Welcome to the fascinating world of MyScaleDB! As the SQL vector database designed for developers who want to build production-grade and scalable AI applications, MyScaleDB allows you to leverage your familiar SQL skills to manage massive volumes of data. In this guide, you’ll learn how to set up MyScaleDB and troubleshoot any potential issues.
What is MyScaleDB?
MyScaleDB is built on top of the ClickHouse platform, optimizing for AI applications, enabling effective management and processing of diverse data types, including structured, text, and vectorized data. The key benefits of using MyScaleDB are:
- Fully SQL-Compatible: Use familiar SQL syntax with vector-related functions, making vector search and SQL-vector join queries as seamless as ever.
- Production-Ready for AI applications: A unified platform for managing various data formats, enhancing retrieval accuracy through metadata filtering.
- Unmatched Performance and Scalability: Leverage cutting-edge architecture for lightning-fast vector operations.

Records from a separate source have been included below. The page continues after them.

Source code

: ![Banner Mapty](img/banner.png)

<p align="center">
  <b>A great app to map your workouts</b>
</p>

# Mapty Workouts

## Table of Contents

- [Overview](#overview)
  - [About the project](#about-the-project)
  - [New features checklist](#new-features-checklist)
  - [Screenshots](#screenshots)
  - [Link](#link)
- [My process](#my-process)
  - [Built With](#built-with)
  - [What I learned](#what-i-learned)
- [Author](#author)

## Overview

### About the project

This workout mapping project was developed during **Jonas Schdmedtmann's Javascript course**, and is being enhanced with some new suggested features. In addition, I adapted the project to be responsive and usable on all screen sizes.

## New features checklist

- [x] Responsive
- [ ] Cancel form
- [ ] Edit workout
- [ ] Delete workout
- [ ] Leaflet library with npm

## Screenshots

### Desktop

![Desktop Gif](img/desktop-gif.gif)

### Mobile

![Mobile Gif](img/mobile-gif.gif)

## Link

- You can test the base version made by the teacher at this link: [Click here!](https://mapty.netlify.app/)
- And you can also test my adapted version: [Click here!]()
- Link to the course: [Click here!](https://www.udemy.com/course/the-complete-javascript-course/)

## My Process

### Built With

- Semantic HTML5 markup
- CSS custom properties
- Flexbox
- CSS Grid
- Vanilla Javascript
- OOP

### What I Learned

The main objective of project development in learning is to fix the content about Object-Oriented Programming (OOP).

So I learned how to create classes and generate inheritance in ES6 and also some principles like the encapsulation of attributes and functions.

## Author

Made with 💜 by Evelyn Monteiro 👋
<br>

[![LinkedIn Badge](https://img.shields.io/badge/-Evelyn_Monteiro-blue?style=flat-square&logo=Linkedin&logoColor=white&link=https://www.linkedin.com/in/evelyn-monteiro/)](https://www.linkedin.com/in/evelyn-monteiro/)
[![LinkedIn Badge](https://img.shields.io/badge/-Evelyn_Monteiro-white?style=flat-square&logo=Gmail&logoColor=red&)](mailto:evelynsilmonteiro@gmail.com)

Quick Start with MyScaleDB
Using MyScale Cloud
The simplest way to use MyScaleDB is through the MyScale Cloud service. You can sign up for a free pod supporting 5 million vectors and access the MyScaleDB QuickStart documentation directly for additional guidance.
Self-Hosted Installation
If you prefer self-hosting, you can use Docker to run MyScaleDB. Follow these steps:
Using MyScaleDB Docker Image
To pull and run the latest MyScaleDB Docker image, execute the following command:
docker run --name myscaledb --net=host myscale/myscaledb:1.7.1
Note: The default configuration allows localhost IP access only. Make sure to specify –net=host option.
Using Docker Compose
Set up your directory structure as follows, including the docker-compose.yaml file:
mymyscaledb
|-- docker-compose.yaml
|-- volumes
|-- config
| |-- users.d
| |-- custom_users_config.xml
Here’s a sample configuration for your docker-compose.yaml:
version: '3.7'
services:
myscaledb:
image: myscale/myscaledb:1.7.1
tty: true
ports:
- "8123:8123"
- "9000:9000"
- "8998:8998"
- "9363:9363"
- "9116:9116"
networks:
myscaledb_network:
ipv4_address: 10.0.0.2
volumes:
- $DOCKER_VOLUME_DIRECTORY:-.volumes/data:/var/lib/clickhouse
- $DOCKER_VOLUME_DIRECTORY:-.volumes/log:/var/log/clickhouse-server
- $DOCKER_VOLUME_DIRECTORY:-.volumes/config/users.d/custom_users_config.xml:/etc/clickhouse-server/users.d/custom_users_config.xml
deploy:
resources:
limits:
cpus: "16.00"
memory: "32Gb"
networks:
myscaledb_network:
driver: bridge
ipam:
driver: default
config:
- subnet: 10.0.0.0/24
After updating your configuration file, execute the following commands to start your MyScaleDB instance:
cd myscaledb
docker-compose up -d
Access your MyScaleDB command line interface:
docker exec -it myscaledb-myscaledb-1 clickhouse-client
Now, let’s jump into executing SQL statements!
MyScaleDB Example Usage
Creating a table with a vector column and inserting data can be done with SQL commands. Here’s how you can approach this:
- Create a Table with Vector Column:
CREATE TABLE default.wiki_abstract(
id UInt64,
body String,
title String,
url String,
body_vector Array(Float32),
CONSTRAINT check_length CHECK length(body_vector) = 384
) ENGINE = MergeTree ORDER BY id;
INSERT INTO default.wiki_abstract
SELECT * FROM s3('https://myscale-datasets.s3.ap-southeast-1.amazonaws.com/wiki_abstract_with_vector.parquet', 'Parquet');
ALTER TABLE default.wiki_abstract
ADD VECTOR INDEX vec_idx body_vector TYPE SCANN(metric_type=Cosine);
SELECT id, title, distance(body_vector, array(...)) AS distance
FROM default.wiki_abstract
ORDER BY distance ASC
LIMIT 5;
Troubleshooting
If you face issues while setting up MyScaleDB, here are some troubleshooting tips:
- Check the Docker service status if your containers aren’t starting.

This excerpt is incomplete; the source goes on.